What if I told you that I am that ‘Evil Queen’ who, pragmatically, established the clear boundaries of evil against the good with a help of an apple? What if I told you the mirror I was infamously portrayed with, was no magical but a concrete reality that unveiled my harrowed insecurities and loathly self, who only wanted to feel better of herself but kept misquoting her worth through a lowly piece of glass.
What if I confess that it wasn’t my dark magic that conjured up all the poison in that apple but the debris of my self-respect which was smothered under the pretense of an ugly face I carried, by all those bullies who knew nothing about looking beyond the pale, helpless skin. When I was falling off over the destroyed precipice of my innocent self, no one paid heed to a good heart before calling me a wicked soul.
What if I told you the time has gone by and the Snow White(s) of today isn’t a synonym of fairest skin and purest heart? Or who is to know in the former era, who the actual evil was? The stories are told and briefcase-d the way it suits the purpose of the past and the message to be sent across into the future.
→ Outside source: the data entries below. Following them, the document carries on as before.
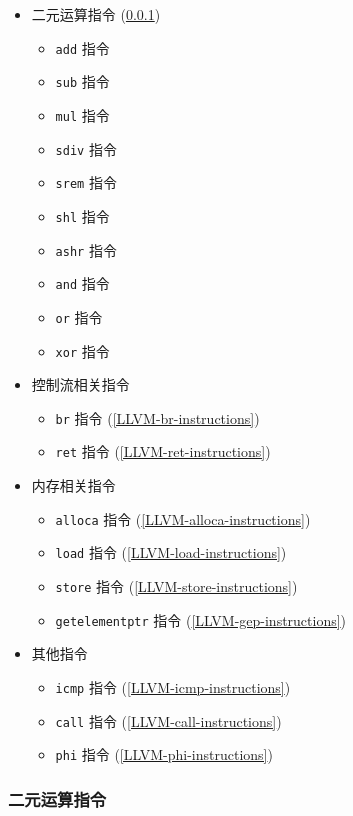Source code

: \begin{itemize}
  \item 二元运算指令 (\ref{LLVM-binary-instructions})
    \begin{itemize}
      \item \texttt{add} 指令
      \item \texttt{sub} 指令
      \item \texttt{mul} 指令
      \item \texttt{sdiv} 指令
      \item \texttt{srem} 指令
      \item \texttt{shl} 指令
      \item \texttt{ashr} 指令
      \item \texttt{and} 指令
      \item \texttt{or} 指令
      \item \texttt{xor} 指令
    \end{itemize}
  \item 控制流相关指令
    \begin{itemize}
      \item \texttt{br} 指令 (\ref{LLVM-br-instructions})
      \item \texttt{ret} 指令 (\ref{LLVM-ret-instructions})
    \end{itemize}
  \item 内存相关指令
    \begin{itemize}
      \item \texttt{alloca} 指令 (\ref{LLVM-alloca-instructions})
      \item \texttt{load} 指令 (\ref{LLVM-load-instructions})
      \item \texttt{store} 指令 (\ref{LLVM-store-instructions})
      \item \texttt{getelementptr} 指令 (\ref{LLVM-gep-instructions})
    \end{itemize}
  \item 其他指令
    \begin{itemize}
      \item \texttt{icmp} 指令 (\ref{LLVM-icmp-instructions})
      \item \texttt{call} 指令 (\ref{LLVM-call-instructions})
      \item \texttt{phi} 指令 (\ref{LLVM-phi-instructions})
    \end{itemize}
\end{itemize}

\subsubsection{二元运算指令}\label{LLVM-binary-instructions}

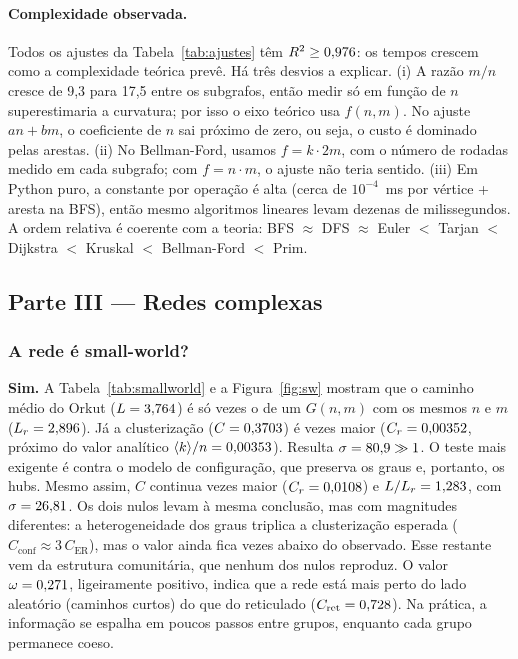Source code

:\IfFileExists{webmedia.cls}{\documentclass[sigconf]{webmedia}}{\documentclass[sigconf]{acmart}}
\begin{document}
\paragraph{Complexidade observada.} Todos os ajustes da Tabela~\ref{tab:ajustes} têm $R^2 \geq 0{,}976$: os tempos crescem como a complexidade teórica prevê. Há três desvios a explicar. (i) A razão $m/n$ cresce de 9,3 para 17,5 entre os subgrafos, então medir só em função de $n$ superestimaria a curvatura; por isso o eixo teórico usa $f(n,m)$. No ajuste $an + bm$, o coeficiente de $n$ sai próximo de zero, ou seja, o custo é dominado pelas arestas. (ii) No Bellman-Ford, usamos $f = k \cdot 2m$, com o número de rodadas medido em cada subgrafo; com $f = n \cdot m$, o ajuste não teria sentido. (iii) Em Python puro, a constante por operação é alta (cerca de $10^{-4}$~ms por vértice + aresta na BFS), então mesmo algoritmos lineares levam dezenas de milissegundos. A ordem relativa é coerente com a teoria: BFS $\approx$ DFS $\approx$ Euler $<$ Tarjan $<$ Dijkstra $<$ Kruskal $<$ Bellman-Ford $<$ Prim. %

\subsection{Parte III --- Redes complexas}
\subsubsection{A rede é small-world?}
\textbf{Sim.} A Tabela~\ref{tab:smallworld} e a Figura~\ref{fig:sw} mostram que o caminho médio do Orkut ($L = 3{,}764$) é só \swLambdaER{} vezes o de um $G(n,m)$ com os mesmos $n$ e $m$ ($L_r = 2{,}896$). Já a clusterização ($C = 0{,}3703$) é \swGammaER{} vezes maior ($C_r = 0{,}00352$, próximo do valor analítico $\langle k \rangle/n = 0{,}00353$). Resulta $\sigma = 80{,}9 \gg 1$. O teste mais exigente é contra o modelo de configuração, que preserva os graus e, portanto, os hubs. Mesmo assim, $C$ continua \swGammaConf{} vezes maior ($C_r = 0{,}0108$) e $L/L_r = 1{,}283$, com $\sigma = 26{,}81$. Os dois nulos levam à mesma conclusão, mas com magnitudes diferentes: a heterogeneidade dos graus triplica a clusterização esperada ($C_{\text{conf}} \approx 3\,C_{\text{ER}}$), mas o valor ainda fica \swGammaConf{} vezes abaixo do observado. Esse restante vem da estrutura comunitária, que nenhum dos nulos reproduz. O valor $\omega = 0{,}271$, ligeiramente positivo, indica que a rede está mais perto do lado aleatório (caminhos curtos) do que do reticulado ($C_{\text{ret}} = 0{,}728$). Na prática, a informação se espalha em poucos passos entre grupos, enquanto cada grupo permanece coeso. %
\end{document}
That poisoned apple was a reply to all those criticism I had to endure because of those bullies. And believe me, evil isn’t born in a single night but sculpted through tremendous hate and hostility, forcefully hammering distaste inside and axing out the appreciable parts.
The reason it was taken out from the pages of history or better-called fiction, is because it held shreds of evidence of a crossover with Dr. Frankenstein, when I begged him to revive my innocent self while I was on the verge of losing it but what unleashed was was a monster that killed everyone in its way, even the people most loved by it. That apple was an embodied version of a poisoned monster I never knew existed in me before I met the fiend one, called discrimination.